Take every line from the records below that includes the word "library".

Start of Block

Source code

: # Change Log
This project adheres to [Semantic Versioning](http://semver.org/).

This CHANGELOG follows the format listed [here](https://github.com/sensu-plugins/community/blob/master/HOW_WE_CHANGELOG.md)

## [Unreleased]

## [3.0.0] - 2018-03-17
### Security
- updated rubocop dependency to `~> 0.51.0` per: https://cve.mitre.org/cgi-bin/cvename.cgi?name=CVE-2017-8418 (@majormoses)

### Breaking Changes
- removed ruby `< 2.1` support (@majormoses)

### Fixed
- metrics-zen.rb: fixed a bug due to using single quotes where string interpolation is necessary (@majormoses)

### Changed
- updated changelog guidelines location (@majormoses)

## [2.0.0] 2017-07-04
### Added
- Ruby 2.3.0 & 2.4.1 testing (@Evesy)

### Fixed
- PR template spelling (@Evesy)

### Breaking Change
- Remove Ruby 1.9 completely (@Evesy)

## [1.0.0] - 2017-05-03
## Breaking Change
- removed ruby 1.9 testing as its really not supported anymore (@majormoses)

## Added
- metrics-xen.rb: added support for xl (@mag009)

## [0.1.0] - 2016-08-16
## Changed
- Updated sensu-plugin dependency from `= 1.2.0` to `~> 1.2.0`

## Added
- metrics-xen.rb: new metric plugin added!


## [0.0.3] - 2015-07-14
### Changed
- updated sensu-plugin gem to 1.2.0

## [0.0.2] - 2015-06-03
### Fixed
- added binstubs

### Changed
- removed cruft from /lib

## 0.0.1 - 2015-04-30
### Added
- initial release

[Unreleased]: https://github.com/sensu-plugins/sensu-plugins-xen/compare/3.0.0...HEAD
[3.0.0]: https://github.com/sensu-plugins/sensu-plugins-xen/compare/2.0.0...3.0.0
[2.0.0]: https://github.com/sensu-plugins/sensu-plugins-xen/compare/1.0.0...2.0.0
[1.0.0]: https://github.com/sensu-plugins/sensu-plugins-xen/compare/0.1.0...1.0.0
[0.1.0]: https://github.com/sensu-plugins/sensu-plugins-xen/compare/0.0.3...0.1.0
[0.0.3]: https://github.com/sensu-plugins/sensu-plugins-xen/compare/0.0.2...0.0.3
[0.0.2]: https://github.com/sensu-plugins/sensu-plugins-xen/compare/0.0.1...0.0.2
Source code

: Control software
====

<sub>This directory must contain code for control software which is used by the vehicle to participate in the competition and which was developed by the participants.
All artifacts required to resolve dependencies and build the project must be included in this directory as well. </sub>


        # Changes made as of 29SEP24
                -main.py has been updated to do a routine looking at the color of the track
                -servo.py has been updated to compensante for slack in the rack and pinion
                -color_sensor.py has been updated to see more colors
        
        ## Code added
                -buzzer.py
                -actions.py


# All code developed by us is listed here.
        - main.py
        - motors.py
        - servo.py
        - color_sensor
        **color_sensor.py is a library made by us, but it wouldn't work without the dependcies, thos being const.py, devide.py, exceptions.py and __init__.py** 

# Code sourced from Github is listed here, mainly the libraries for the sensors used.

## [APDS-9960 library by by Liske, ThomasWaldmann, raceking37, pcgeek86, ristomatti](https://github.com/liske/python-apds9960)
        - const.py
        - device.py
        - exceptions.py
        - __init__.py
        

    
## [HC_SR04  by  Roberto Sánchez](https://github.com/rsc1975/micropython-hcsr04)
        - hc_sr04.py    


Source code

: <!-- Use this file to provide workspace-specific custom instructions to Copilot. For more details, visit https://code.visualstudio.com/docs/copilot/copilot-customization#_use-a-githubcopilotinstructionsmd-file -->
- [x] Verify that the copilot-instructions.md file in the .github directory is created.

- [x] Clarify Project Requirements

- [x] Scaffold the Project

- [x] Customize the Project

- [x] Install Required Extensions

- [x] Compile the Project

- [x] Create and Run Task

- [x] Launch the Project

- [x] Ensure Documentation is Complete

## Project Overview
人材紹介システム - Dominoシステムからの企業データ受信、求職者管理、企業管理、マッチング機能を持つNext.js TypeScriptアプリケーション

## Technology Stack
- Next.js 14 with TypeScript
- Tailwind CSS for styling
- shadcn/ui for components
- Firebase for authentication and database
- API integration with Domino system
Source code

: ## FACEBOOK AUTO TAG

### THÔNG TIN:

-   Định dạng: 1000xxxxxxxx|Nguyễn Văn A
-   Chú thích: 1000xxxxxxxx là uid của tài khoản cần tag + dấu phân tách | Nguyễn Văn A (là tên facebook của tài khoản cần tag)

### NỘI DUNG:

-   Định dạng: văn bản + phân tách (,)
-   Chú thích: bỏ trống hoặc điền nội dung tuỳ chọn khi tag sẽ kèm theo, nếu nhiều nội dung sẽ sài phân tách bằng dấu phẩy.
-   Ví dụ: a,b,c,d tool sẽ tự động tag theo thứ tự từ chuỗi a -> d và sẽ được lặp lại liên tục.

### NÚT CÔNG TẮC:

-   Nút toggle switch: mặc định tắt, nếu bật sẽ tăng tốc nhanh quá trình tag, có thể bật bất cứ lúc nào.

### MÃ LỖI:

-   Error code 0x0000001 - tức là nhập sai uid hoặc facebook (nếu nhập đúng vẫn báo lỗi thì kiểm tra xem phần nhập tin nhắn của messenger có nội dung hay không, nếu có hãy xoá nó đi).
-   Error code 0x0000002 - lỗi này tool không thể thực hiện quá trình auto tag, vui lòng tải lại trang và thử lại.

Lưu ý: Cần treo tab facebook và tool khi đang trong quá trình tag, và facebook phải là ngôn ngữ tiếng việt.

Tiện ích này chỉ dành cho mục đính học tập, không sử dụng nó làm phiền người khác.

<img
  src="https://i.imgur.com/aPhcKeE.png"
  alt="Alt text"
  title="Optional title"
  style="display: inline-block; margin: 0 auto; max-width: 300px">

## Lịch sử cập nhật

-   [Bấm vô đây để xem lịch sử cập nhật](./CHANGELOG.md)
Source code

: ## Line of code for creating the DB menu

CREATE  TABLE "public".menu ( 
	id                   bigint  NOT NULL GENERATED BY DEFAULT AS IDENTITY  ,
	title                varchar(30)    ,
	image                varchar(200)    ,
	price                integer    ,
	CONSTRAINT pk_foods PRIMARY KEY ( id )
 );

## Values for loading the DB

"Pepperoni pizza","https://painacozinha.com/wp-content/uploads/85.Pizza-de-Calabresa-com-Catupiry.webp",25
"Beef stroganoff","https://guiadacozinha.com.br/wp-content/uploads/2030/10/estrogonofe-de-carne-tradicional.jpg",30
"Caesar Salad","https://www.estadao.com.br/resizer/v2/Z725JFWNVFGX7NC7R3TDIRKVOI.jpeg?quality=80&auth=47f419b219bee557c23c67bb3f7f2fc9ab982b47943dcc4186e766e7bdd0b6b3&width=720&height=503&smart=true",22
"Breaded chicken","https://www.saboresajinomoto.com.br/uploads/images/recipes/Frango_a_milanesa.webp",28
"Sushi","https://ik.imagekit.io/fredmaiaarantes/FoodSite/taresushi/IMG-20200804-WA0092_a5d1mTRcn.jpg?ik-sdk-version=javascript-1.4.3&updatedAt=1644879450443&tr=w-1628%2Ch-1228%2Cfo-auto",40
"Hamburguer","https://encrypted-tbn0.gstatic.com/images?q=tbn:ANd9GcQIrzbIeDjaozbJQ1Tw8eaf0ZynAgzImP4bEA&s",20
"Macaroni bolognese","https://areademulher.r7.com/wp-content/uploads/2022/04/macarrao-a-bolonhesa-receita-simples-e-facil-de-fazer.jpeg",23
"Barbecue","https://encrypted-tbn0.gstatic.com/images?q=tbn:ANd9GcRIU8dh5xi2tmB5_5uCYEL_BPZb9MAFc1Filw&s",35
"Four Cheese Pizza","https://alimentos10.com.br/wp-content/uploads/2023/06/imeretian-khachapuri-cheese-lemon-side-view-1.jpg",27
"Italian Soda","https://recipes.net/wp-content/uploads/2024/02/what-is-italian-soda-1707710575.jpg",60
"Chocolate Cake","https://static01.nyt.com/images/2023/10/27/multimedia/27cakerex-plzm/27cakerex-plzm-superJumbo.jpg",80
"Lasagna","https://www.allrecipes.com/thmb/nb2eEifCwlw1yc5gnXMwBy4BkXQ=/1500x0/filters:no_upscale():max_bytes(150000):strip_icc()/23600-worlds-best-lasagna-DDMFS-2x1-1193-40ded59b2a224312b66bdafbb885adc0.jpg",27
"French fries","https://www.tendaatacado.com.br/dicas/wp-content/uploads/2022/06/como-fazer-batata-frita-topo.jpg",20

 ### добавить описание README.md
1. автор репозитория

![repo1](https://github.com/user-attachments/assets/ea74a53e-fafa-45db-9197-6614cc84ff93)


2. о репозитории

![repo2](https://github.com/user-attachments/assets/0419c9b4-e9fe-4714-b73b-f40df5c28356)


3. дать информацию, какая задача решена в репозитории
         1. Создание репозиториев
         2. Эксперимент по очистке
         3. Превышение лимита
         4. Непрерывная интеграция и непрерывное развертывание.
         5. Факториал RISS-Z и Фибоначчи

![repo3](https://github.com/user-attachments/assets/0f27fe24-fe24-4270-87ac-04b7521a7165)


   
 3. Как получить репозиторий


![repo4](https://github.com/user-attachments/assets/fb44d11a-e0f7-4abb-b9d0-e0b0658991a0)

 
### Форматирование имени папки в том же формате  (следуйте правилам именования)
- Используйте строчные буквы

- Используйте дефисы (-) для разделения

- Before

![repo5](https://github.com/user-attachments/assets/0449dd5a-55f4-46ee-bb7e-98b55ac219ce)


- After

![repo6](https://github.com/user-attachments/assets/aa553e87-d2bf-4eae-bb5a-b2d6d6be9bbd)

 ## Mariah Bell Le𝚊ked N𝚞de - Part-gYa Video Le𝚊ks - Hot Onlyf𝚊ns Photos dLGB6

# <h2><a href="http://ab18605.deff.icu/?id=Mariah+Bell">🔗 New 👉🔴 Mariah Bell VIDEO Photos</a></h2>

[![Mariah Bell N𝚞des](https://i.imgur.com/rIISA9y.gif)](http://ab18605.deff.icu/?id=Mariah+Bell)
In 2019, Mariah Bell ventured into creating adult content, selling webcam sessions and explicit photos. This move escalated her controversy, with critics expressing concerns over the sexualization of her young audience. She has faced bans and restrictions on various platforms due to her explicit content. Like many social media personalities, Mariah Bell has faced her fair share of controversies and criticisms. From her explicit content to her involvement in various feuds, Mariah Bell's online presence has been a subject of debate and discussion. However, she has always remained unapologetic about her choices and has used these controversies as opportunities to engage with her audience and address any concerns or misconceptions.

End of Block

Solved exercise
        **color_sensor.py is a library made by us, but it wouldn't work without the dependcies, thos being const.py, devide.py, exceptions.py and __init__.py** 
## [APDS-9960 library by by Liske, ThomasWaldmann, raceking37, pcgeek86, ristomatti](https://github.com/liske/python-apds9960)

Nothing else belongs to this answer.